[Exercise requirements] From the records below, please repeat exactly the line that has "we . The associated", the line that has "solutions; it may", and every line between them, and nothing else.

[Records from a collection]
▶
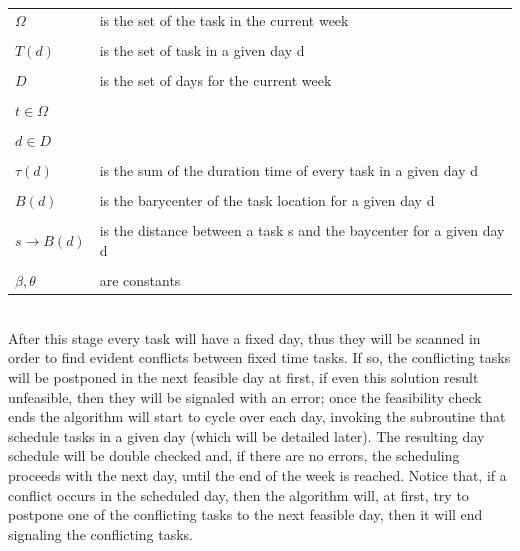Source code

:     \begin{table}[H]
        \centering
        \begin{tabular}{p{2.3cm} p{7cm}}
            \\ $ \Omega$ & is the set of the task in the current week \\
            \\ $ T(d) $  & is the set of task in a given day d \\
            \\ $ D $     & is the set of days for the current week  \\
            \\ $t \in \Omega $ &  \\
            \\ $ d \in D $ & \\
            \\ $ \tau(d)$ & is the sum of the duration time of every task in a given day d  \\
            \\ $ B(d) $ & is the barycenter of the task location for a given day d\\
            \\ $s \rightarrow B(d)$ & is the distance between a task s and the baycenter for a given day d\\
            \\ $\beta, \theta$ & are constants  \\
        \end{tabular}
    \end{table}
    
\\After this stage every task will have a fixed day, thus they will be scanned in order to find evident conflicts between fixed time tasks.
If so, the conflicting tasks will be postponed in the next feasible day at first, if even this solution result unfeasible, then they will be signaled with an error; once the feasibility check ends the algorithm will start to cycle over each day, invoking the subroutine that schedule tasks in a given day (which will be detailed later). 
 The resulting day schedule will be double checked and, if there are no errors, the scheduling proceeds with the next day, until the end of the week is reached. Notice that, if a conflict occurs in the scheduled day, then the algorithm will, at first, try to postpone one of the conflicting tasks to the next feasible day, then it will end signaling the conflicting tasks.   
 
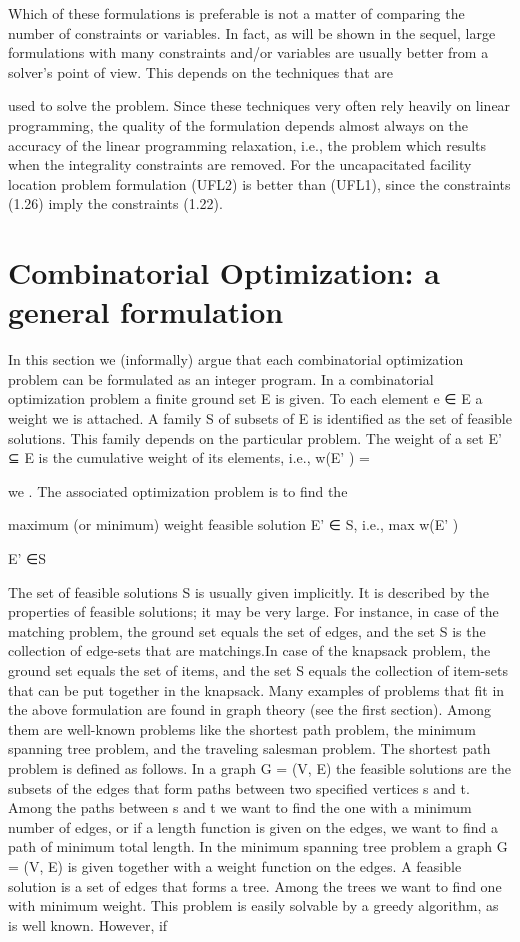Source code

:\documentclass[titlepage]{book}
\begin{document}

Which of these formulations is preferable is not a matter of comparing the number of constraints or
variables. In fact, as will be shown in the sequel, large formulations with many constraints and/or
variables are usually better from a solver's point of view. This depends on the techniques that are

used to solve the problem. Since these techniques very often rely heavily on linear programming, the
quality of the formulation depends almost always on the accuracy of the linear programming relaxation,
i.e., the problem which results when the integrality constraints are removed. For the uncapacitated
facility location problem formulation (UFL2) is better than (UFL1), since the constraints (1.26) imply
the constraints (1.22).

\section{Combinatorial Optimization: a general formulation}

In this section we (informally) argue that each combinatorial optimization problem can be formulated
as an integer program. In a combinatorial optimization problem a finite ground set E is given. To each
element e ∈ E a weight we is attached. A family S of subsets of E is identified as the set of feasible
solutions. This family depends on the particular problem. The weight of a set E' ⊆ E is the cumulative
weight of its elements, i.e., w(E' ) =


we . The associated optimization problem is to find the

maximum (or minimum) weight feasible solution E' ∈ S, i.e.,
max {w(E' )}

E' ∈S

The set of feasible solutions S is usually given implicitly. It is described by the properties of feasible
solutions; it may be very large. For instance, in case of the matching problem, the ground set equals
the set of edges, and the set S is the collection of edge-sets that are matchings.In case of the knapsack
problem, the ground set equals the set of items, and the set S equals the collection of item-sets that can
be put together in the knapsack.
Many examples of problems that fit in the above formulation are found in graph theory (see the first
section). Among them are well-known problems like the shortest path problem, the minimum spanning
tree problem, and the traveling salesman problem. The shortest path problem is defined as follows. In a
graph G = (V, E) the feasible solutions are the subsets of the edges that form paths between two specified
vertices s and t. Among the paths between s and t we want to find the one with a minimum number of
edges, or if a length function is given on the edges, we want to find a path of minimum total length. In
the minimum spanning tree problem a graph G = (V, E) is given together with a weight function on the
edges. A feasible solution is a set of edges that forms a tree. Among the trees we want to find one with
minimum weight. This problem is easily solvable by a greedy algorithm, as is well known. However, if
\end{document}
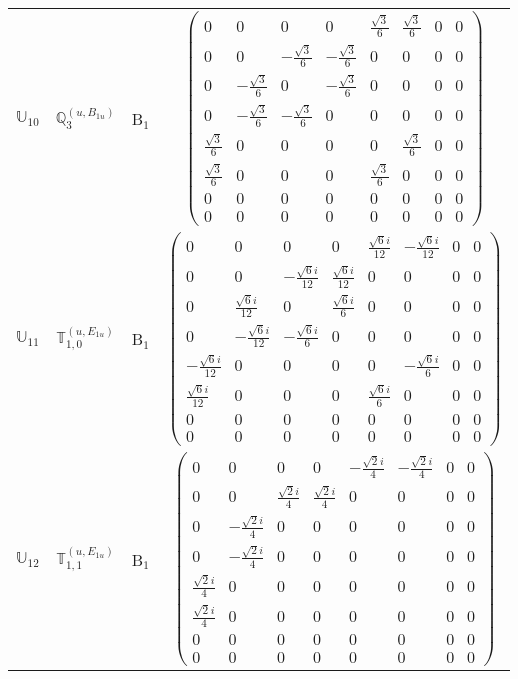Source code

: \documentclass[fleqn,10pt,landscape]{article}
\begin{document}
\begin{itemize}
\begin{center}
\begin{longtable}{c|c|c|c}
$ \mathbb{U}_{10} $ & $\mathbb{Q}_{3}^{(u,B_{1u})}$ & B$_{1}$ & $\begin{pmatrix} 0 & 0 & 0 & 0 & \frac{\sqrt{3}}{6} & \frac{\sqrt{3}}{6} & 0 & 0 \\ 0 & 0 & - \frac{\sqrt{3}}{6} & - \frac{\sqrt{3}}{6} & 0 & 0 & 0 & 0 \\ 0 & - \frac{\sqrt{3}}{6} & 0 & - \frac{\sqrt{3}}{6} & 0 & 0 & 0 & 0 \\ 0 & - \frac{\sqrt{3}}{6} & - \frac{\sqrt{3}}{6} & 0 & 0 & 0 & 0 & 0 \\ \frac{\sqrt{3}}{6} & 0 & 0 & 0 & 0 & \frac{\sqrt{3}}{6} & 0 & 0 \\ \frac{\sqrt{3}}{6} & 0 & 0 & 0 & \frac{\sqrt{3}}{6} & 0 & 0 & 0 \\ 0 & 0 & 0 & 0 & 0 & 0 & 0 & 0 \\ 0 & 0 & 0 & 0 & 0 & 0 & 0 & 0 \end{pmatrix}$ \\
$ \mathbb{U}_{11} $ & $\mathbb{T}_{1,0}^{(u,E_{1u})}$ & B$_{1}$ & $\begin{pmatrix} 0 & 0 & 0 & 0 & \frac{\sqrt{6} i}{12} & - \frac{\sqrt{6} i}{12} & 0 & 0 \\ 0 & 0 & - \frac{\sqrt{6} i}{12} & \frac{\sqrt{6} i}{12} & 0 & 0 & 0 & 0 \\ 0 & \frac{\sqrt{6} i}{12} & 0 & \frac{\sqrt{6} i}{6} & 0 & 0 & 0 & 0 \\ 0 & - \frac{\sqrt{6} i}{12} & - \frac{\sqrt{6} i}{6} & 0 & 0 & 0 & 0 & 0 \\ - \frac{\sqrt{6} i}{12} & 0 & 0 & 0 & 0 & - \frac{\sqrt{6} i}{6} & 0 & 0 \\ \frac{\sqrt{6} i}{12} & 0 & 0 & 0 & \frac{\sqrt{6} i}{6} & 0 & 0 & 0 \\ 0 & 0 & 0 & 0 & 0 & 0 & 0 & 0 \\ 0 & 0 & 0 & 0 & 0 & 0 & 0 & 0 \end{pmatrix}$ \\
$ \mathbb{U}_{12} $ & $\mathbb{T}_{1,1}^{(u,E_{1u})}$ & B$_{1}$ & $\begin{pmatrix} 0 & 0 & 0 & 0 & - \frac{\sqrt{2} i}{4} & - \frac{\sqrt{2} i}{4} & 0 & 0 \\ 0 & 0 & \frac{\sqrt{2} i}{4} & \frac{\sqrt{2} i}{4} & 0 & 0 & 0 & 0 \\ 0 & - \frac{\sqrt{2} i}{4} & 0 & 0 & 0 & 0 & 0 & 0 \\ 0 & - \frac{\sqrt{2} i}{4} & 0 & 0 & 0 & 0 & 0 & 0 \\ \frac{\sqrt{2} i}{4} & 0 & 0 & 0 & 0 & 0 & 0 & 0 \\ \frac{\sqrt{2} i}{4} & 0 & 0 & 0 & 0 & 0 & 0 & 0 \\ 0 & 0 & 0 & 0 & 0 & 0 & 0 & 0 \\ 0 & 0 & 0 & 0 & 0 & 0 & 0 & 0 \end{pmatrix}$ \\

\end{longtable}
\end{center}
\end{itemize}
\end{document}
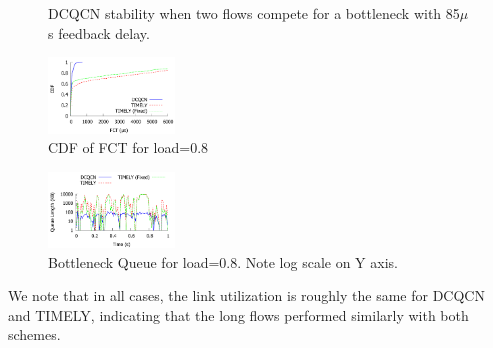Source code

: \begin{figure}[t]
{\begin{minipage}{0.29\textwidth}
\vspace{-2em}
\caption{DCQCN stability when two flows compete for a 
bottleneck with 85$\mu$s feedback delay.}
\vspace{-2em}
\label{fig:dcqcn_bufferbloat}
\end{minipage}
}
\end{figure}

\begin{figure}[t]
\center
\includegraphics[width=0.3\textwidth]{figures/fct_cdf.pdf}
\caption{CDF of FCT for load=0.8}
\label{fig:fct_cdf}
\end{figure}

\begin{figure}[t]
\center
\includegraphics[width=0.3\textwidth]{figures/fct_queue.pdf}
\caption{Bottleneck Queue for load=0.8. Note log scale on Y axis.}
\label{fig:fct_queue}
\end{figure}
\fi

We note that in all cases, the link utilization is roughly the same for DCQCN
and TIMELY, indicating that the long flows performed similarly with both
schemes.

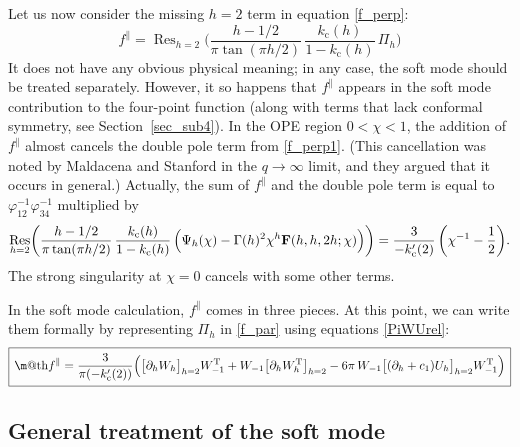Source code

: \documentclass[12pt]{article}
\makeatletter
\newcommand*{\wideboxed}[1]{\setlength{\fboxsep}{1ex}%
  \fbox{\m@th$\displaystyle#1$}}
\newcommand{\hgfs}{\mathbf{F}}
\DeclareMathOperator{\Ress}{Res}
\newcommand{\Tt}{\mathrm{T}}
\newcommand{\cc}{\mathrm{c}}
\newcommand{\vp}{\varphi}
\makeatother
\begin{document}
Let us now consider the missing $h=2$ term in equation \eqref{f_perp}:
\begin{equation}\label{f_par}
f^{\parallel}=\Ress_{h=2}
\biggl(\frac{h-1/2}{\pi\tan(\pi h/2)}\,
\frac{k_{\cc}(h)}{1-k_{\cc}(h)}\,\Pi_h\biggr)
\end{equation}
It does not have any obvious physical meaning; in any case, the soft mode should be treated separately. However, it so happens that $f^{\parallel}$ appears in the soft mode contribution to the four-point function (along with terms that lack conformal symmetry, see Section~\ref{sec_sub4}). In the OPE region $0<\chi<1$, the addition of $f^{\parallel}$ almost cancels the double pole term from \eqref{f_perp1}. (This cancellation was noted by Maldacena and Stanford \cite{MS16} in the $q\to\infty$ limit, and they argued that it occurs in general.) Actually, the sum of $f^{\parallel}$ and the double pole term is equal to $\vp_{12}^{-1}\vp_{34}^{-1}$ multiplied by
\begin{equation}\label{f_par_plus}
\Ress_{h=2}
\biggl(\frac{h-1/2}{\pi\tan(\pi h/2)}\,
\frac{k_{\cc}(h)}{1-k_{\cc}(h)}\,
\Bigl(\Psi_h(\chi)-\Gamma(h)^2\chi^h\hgfs(h,h,2h;\chi)\Bigr)\biggr)
=\frac{3}{-k_{\cc}'(2)}\,\biggl(\chi^{-1}-\frac{1}{2}\biggr).
\end{equation}
The strong singularity at $\chi=0$ cancels with some other terms.

In the soft mode calculation, $f^{\parallel}$ comes in three pieces. At this point, we can write them formally by representing $\Pi_h$ in \eqref{f_par} using equations \eqref{PiWUrel}:
\begin{equation} \label{f_par_long}
\wideboxed{
f^{\parallel}=\frac{3}{\pi(-k'_{\cc}(2))}
\Bigl(\bigl[\partial_{h}W_{h}\bigr]_{h=2}W_{-1}^{\Tt}
+W_{-1}\bigl[\partial_{h}W_{h}^{\Tt}\bigr]_{h=2}
-6\pi\,W_{-1}\bigl[(\partial_{h}+c_{1})U_{h}\bigr]_{h=2}W_{-1}^{\Tt}\Bigr)
}
\end{equation}

\subsection{General treatment of the soft mode}\label{sec_gensoft}
\end{document}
◀
[Completed exercise]
we . The associated optimization problem is to find the

maximum (or minimum) weight feasible solution E' ∈ S, i.e.,
max {w(E' )}

E' ∈S

The set of feasible solutions S is usually given implicitly. It is described by the properties of feasible
solutions; it may be very large. For instance, in case of the matching problem, the ground set equals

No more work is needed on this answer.